Go through the entries below, tally each line with the string "folder", and give the final number by itself.

====================

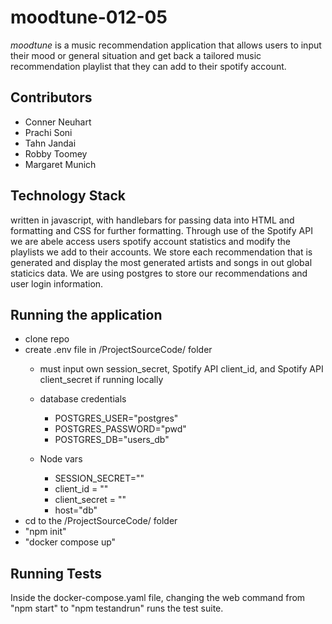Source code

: # moodtune-012-05

*moodtune* is a music recommendation application that allows users to input their mood or general situation and get back a tailored music recommendation playlist that they can add to their spotify account.

## Contributors
* Conner Neuhart
* Prachi Soni
* Tahn Jandai
* Robby Toomey
* Margaret Munich

## Technology Stack
written in javascript, with handlebars for passing data into HTML and formatting and CSS for further formatting. Through use of the Spotify API we are abele access users spotify account statistics and modify the playlists we add to their accounts. We store each recommendation that is generated and display the most generated artists and songs in out global staticics data. We are using postgres to store our recommendations and user login information.

## Running the application
* clone repo
* create .env file in /ProjectSourceCode/ folder
    * must input own session_secret, Spotify API client_id, and Spotify API client_secret if running locally
    * database credentials
        * POSTGRES_USER="postgres"
        * POSTGRES_PASSWORD="pwd"
        * POSTGRES_DB="users_db"

    * Node vars
        * SESSION_SECRET=""
        * client_id = ""
        * client_secret = ""
        * host="db"
* cd to the /ProjectSourceCode/ folder
* "npm init"
* "docker compose up"

## Running Tests
Inside the docker-compose.yaml file, changing the web command from "npm start" to "npm testandrun" runs the test suite.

====================

WRITTEN ANSWER
2